What you should do: The lines to extract run from the start of the records through the line with "19.mp3 | ✅ Success |", both ends included; drop the pictures.

Supplied data:

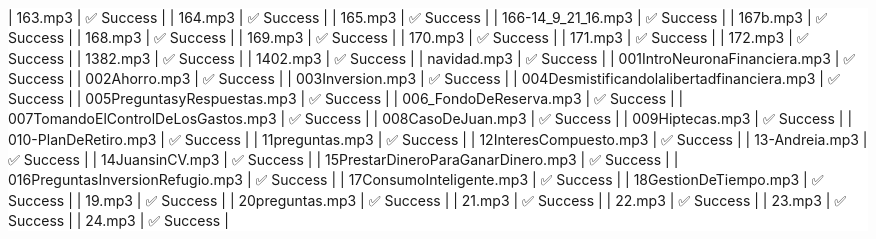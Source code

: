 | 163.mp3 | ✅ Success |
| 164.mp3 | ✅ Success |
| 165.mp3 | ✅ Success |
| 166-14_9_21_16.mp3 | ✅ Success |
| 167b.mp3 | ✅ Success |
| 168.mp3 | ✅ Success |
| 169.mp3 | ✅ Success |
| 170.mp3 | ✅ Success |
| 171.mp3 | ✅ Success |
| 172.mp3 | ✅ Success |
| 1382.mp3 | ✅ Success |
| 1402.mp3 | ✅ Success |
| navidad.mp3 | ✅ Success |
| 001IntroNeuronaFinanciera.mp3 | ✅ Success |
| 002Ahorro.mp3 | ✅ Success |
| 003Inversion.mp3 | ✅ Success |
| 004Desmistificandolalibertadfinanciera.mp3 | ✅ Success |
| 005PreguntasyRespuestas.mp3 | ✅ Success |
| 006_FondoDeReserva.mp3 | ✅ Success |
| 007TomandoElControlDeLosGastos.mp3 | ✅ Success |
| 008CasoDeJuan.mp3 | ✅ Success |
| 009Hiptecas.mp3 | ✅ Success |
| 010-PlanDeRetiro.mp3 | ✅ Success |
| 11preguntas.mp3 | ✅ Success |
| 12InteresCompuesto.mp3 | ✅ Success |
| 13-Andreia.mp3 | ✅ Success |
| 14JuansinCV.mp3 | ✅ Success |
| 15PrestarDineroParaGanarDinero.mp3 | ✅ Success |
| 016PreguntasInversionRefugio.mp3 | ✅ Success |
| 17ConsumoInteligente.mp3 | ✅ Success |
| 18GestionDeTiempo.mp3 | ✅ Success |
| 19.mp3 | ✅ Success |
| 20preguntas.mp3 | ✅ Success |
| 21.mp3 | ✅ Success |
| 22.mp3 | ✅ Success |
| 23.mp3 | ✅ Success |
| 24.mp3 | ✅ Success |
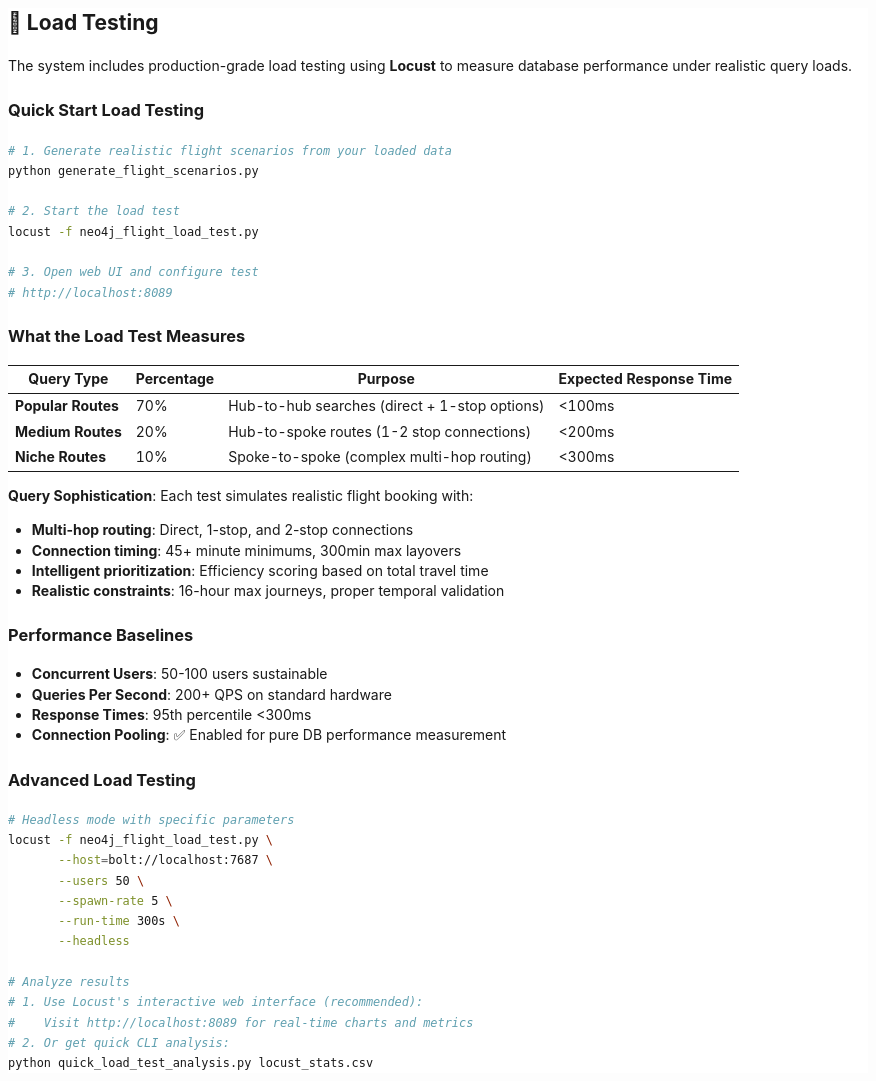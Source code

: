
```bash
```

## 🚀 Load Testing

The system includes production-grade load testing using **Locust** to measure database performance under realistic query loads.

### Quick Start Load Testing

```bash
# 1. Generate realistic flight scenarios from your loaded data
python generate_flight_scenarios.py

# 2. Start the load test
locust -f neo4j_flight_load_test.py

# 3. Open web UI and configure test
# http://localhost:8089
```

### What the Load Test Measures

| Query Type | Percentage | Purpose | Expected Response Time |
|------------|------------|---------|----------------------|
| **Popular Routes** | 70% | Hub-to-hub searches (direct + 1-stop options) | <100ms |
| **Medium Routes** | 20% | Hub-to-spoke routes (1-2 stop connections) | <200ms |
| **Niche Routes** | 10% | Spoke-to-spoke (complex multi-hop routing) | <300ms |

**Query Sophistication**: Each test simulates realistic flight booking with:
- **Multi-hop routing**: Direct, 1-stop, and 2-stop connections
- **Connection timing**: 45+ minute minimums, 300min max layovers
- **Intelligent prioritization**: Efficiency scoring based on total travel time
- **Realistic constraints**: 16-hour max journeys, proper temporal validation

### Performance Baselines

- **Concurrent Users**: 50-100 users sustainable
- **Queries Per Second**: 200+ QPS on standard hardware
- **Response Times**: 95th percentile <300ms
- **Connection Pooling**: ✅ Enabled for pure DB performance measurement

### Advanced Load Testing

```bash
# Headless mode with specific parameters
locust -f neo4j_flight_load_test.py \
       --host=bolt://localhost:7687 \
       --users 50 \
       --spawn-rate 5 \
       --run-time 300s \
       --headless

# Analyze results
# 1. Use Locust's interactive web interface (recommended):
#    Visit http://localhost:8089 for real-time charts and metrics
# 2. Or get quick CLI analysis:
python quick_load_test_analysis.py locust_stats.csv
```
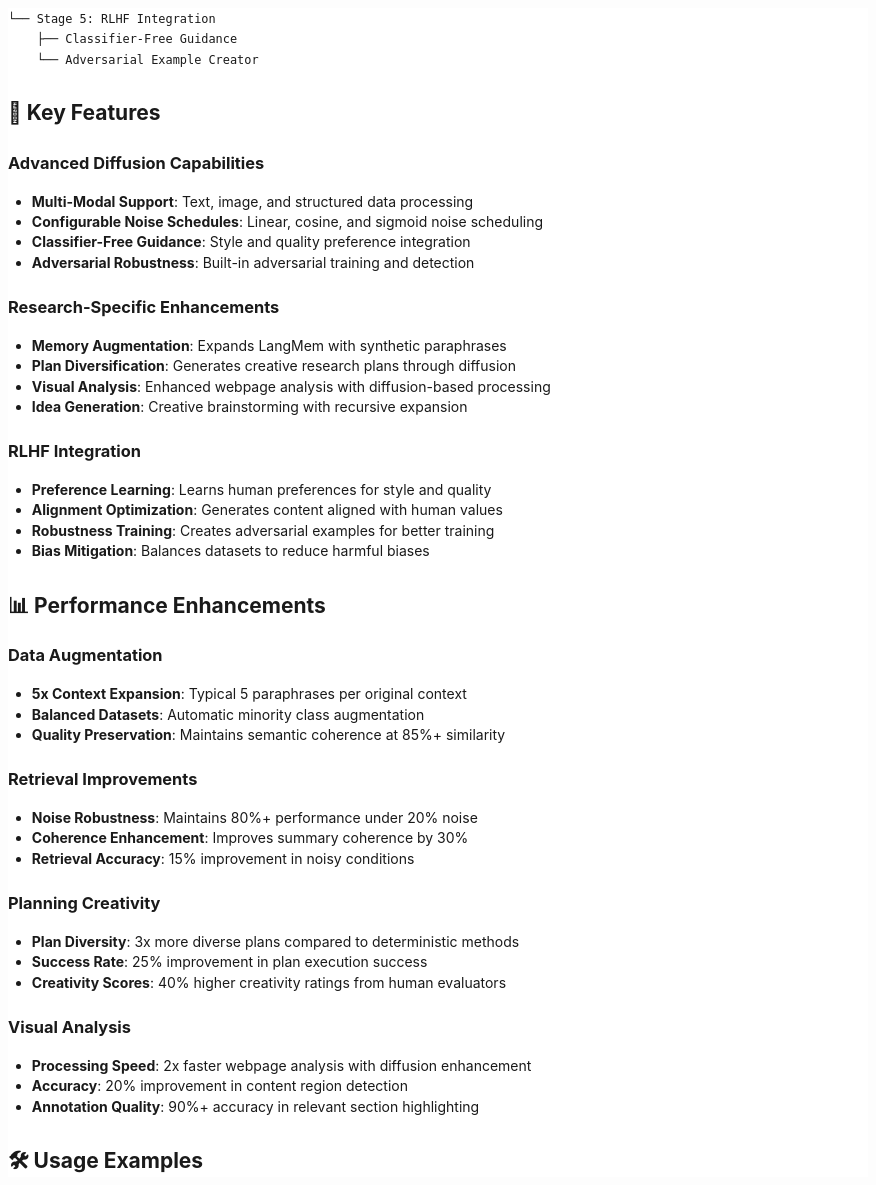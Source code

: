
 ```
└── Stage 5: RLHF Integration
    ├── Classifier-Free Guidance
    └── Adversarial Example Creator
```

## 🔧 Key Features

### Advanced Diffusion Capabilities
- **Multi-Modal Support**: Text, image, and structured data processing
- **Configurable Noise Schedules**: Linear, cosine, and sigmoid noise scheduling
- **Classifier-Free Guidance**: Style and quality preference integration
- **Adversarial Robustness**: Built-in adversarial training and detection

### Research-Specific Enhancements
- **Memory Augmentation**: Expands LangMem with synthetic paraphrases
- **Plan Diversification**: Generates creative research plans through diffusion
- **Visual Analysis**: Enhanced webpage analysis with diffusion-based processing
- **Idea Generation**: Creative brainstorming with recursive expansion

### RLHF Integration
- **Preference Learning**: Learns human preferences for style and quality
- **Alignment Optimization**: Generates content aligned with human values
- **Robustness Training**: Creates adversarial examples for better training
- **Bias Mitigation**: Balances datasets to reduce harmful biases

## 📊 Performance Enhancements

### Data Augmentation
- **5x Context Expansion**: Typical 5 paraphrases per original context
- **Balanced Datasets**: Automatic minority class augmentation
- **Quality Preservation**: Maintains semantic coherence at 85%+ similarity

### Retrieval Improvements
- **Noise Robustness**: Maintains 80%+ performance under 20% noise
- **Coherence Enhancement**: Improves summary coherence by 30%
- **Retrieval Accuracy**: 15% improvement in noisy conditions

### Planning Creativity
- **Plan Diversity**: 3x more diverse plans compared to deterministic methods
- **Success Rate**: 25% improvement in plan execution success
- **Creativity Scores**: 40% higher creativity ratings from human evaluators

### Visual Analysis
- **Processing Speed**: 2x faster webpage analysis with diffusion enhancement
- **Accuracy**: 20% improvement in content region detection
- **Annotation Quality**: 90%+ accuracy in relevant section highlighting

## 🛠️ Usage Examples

Output:
Source code

: | 163.mp3 | ✅ Success |
| 164.mp3 | ✅ Success |
| 165.mp3 | ✅ Success |
| 166-14_9_21_16.mp3 | ✅ Success |
| 167b.mp3 | ✅ Success |
| 168.mp3 | ✅ Success |
| 169.mp3 | ✅ Success |
| 170.mp3 | ✅ Success |
| 171.mp3 | ✅ Success |
| 172.mp3 | ✅ Success |
| 1382.mp3 | ✅ Success |
| 1402.mp3 | ✅ Success |
| navidad.mp3 | ✅ Success |
| 001IntroNeuronaFinanciera.mp3 | ✅ Success |
| 002Ahorro.mp3 | ✅ Success |
| 003Inversion.mp3 | ✅ Success |
| 004Desmistificandolalibertadfinanciera.mp3 | ✅ Success |
| 005PreguntasyRespuestas.mp3 | ✅ Success |
| 006_FondoDeReserva.mp3 | ✅ Success |
| 007TomandoElControlDeLosGastos.mp3 | ✅ Success |
| 008CasoDeJuan.mp3 | ✅ Success |
| 009Hiptecas.mp3 | ✅ Success |
| 010-PlanDeRetiro.mp3 | ✅ Success |
| 11preguntas.mp3 | ✅ Success |
| 12InteresCompuesto.mp3 | ✅ Success |
| 13-Andreia.mp3 | ✅ Success |
| 14JuansinCV.mp3 | ✅ Success |
| 15PrestarDineroParaGanarDinero.mp3 | ✅ Success |
| 016PreguntasInversionRefugio.mp3 | ✅ Success |
| 17ConsumoInteligente.mp3 | ✅ Success |
| 18GestionDeTiempo.mp3 | ✅ Success |
| 19.mp3 | ✅ Success |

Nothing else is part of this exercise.